_Activity_
In which lines of the data does the string "then" appear? Copy every one.

_Extracted material_

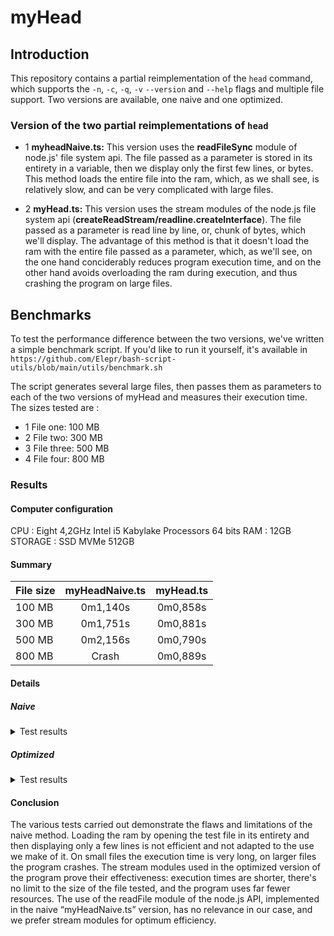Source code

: # myHead
## Introduction
This repository contains a partial reimplementation of the `head` command, which supports the `-n`, `-c`, `-q`, `-v` `--version` and `--help` flags and multiple file support.
Two versions are available, one naive and one optimized.

### Version of the two partial reimplementations of `head`

- 1 **myheadNaive.ts:**
  This version uses the **readFileSync** module of node.js' file system api.
  The file passed as a parameter is stored in its entirety in a variable, then we display only the first few lines, or bytes.
  This method loads the entire file into the ram, which, as we shall see, is relatively slow, and can be very complicated with large files.

- 2 **myHead.ts:**
  This version uses the stream modules of the node.js file system api
  (**createReadStream/readline.createInterface**). The file passed as a
   parameter is read line by line, or, chunk of bytes, which we'll display. The advantage of this
   method is that it doesn't load the ram with the entire file passed as a parameter,
   which, as we'll see, on the one hand conciderably reduces program execution time,
   and on the other hand avoids overloading the ram during execution, and thus crashing the program on large files.

## Benchmarks
To test the performance difference between the two versions, we've written a simple benchmark script.
If you'd like to run it yourself, it's available in `https://github.com/Elepr/bash-script-utils/blob/main/utils/benchmark.sh`

The script generates several large files, then passes them as parameters to each of the two versions of myHead and measures their execution time.
The sizes tested are :

- 1 File one: 100 MB
- 2 File two: 300 MB
- 3 File three: 500 MB
- 4 File four: 800 MB

### Results
#### Computer configuration
CPU : Eight 4,2GHz Intel i5 Kabylake Processors 64 bits
RAM : 12GB
STORAGE : SSD MVMe 512GB

#### Summary
| File size | myHeadNaive.ts | myHead.ts |
|-----------|:--------------:|:---------:|
| 100 MB    |    0m1,140s    |  0m0,858s |
| 300 MB    |    0m1,751s    |  0m0,881s |
| 500 MB    |    0m2,156s    |  0m0,790s |
| 800 MB    |      Crash     |  0m0,889s |

#### Details
##### Naive
<details>
<summary>Test results</summary>

- 1 With the 100 MB file:
  **0m1,140s**

- 2 With the 300 MB file:
  **0m1,751s**

- 3 With the 500 MB file:
  **0m2,156s**

- 4 With the 800 MB file:
```
  FATAL ERROR: v8::ToLocalChecked Empty MaybeLocal
----- Native stack trace -----

 1: 0xcd8aba node::OnFatalError(char const*, char const*) [node]
 2: 0x10af740 v8::api_internal::ToLocalEmpty() [node]
 3: 0xe37bf4  [node]
 4: 0x73ed8fe0eadd 

----- JavaScript stack trace -----

1: readFileSync (node:fs:455:20)
2: /usr/local/bin/myHeadNaive.ts:34:47
3: Module._compile (node:internal/modules/cjs/loader:1368:14)
4: m._compile (/usr/local/lib/node_modules/ts-node/dist/index.js:857:29)
5: Module._extensions..js (node:internal/modules/cjs/loader:1426:10)
6: require.extensions.<computed> (/usr/local/lib/node_modules/ts-node/dist/index.js:859:16)
7: Module.load (node:internal/modules/cjs/loader:1205:32)
8: Module._load (node:internal/modules/cjs/loader:1021:12)
9: executeUserEntryPoint (node:internal/modules/run_main:142:12)
10: phase4 (/usr/local/lib/node_modules/ts-node/dist/bin.js:466:20)


./benchmark.sh: line 32: 18947 Aborted                 (core dumped) ${2} file800mb.txt > /dev/null
```
</details>

##### Optimized
<details>
<summary>Test results</summary>

- 1 With the 100 MB file:
  **0m0,858s**

- 2 With the 300 MB file:
  **0m0,881s**

- 3 With the 500 MB file:
  **0m0,790s**

- 4 With the 800 MB file:
  **0m0,889s**
</details>

#### Conclusion
The various tests carried out demonstrate the flaws and limitations of the naive method.
Loading the ram by opening the test file in its entirety and then displaying only a few lines
is not efficient and not adapted to the use we make of it. On small files the execution time
is very long, on larger files the program crashes.
The stream modules used in the optimized version of the program prove their effectiveness:
execution times are shorter, there's no limit to the size of the file tested,
and the program uses far fewer resources.
The use of the readFile module of the node.js API, implemented in the naive “myHeadNaive.ts” version,
has no relevance in our case, and we prefer stream modules for optimum efficiency.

_Answer box_
  The file passed as a parameter is stored in its entirety in a variable, then we display only the first few lines, or bytes.
The script generates several large files, then passes them as parameters to each of the two versions of myHead and measures their execution time.
Loading the ram by opening the test file in its entirety and then displaying only a few lines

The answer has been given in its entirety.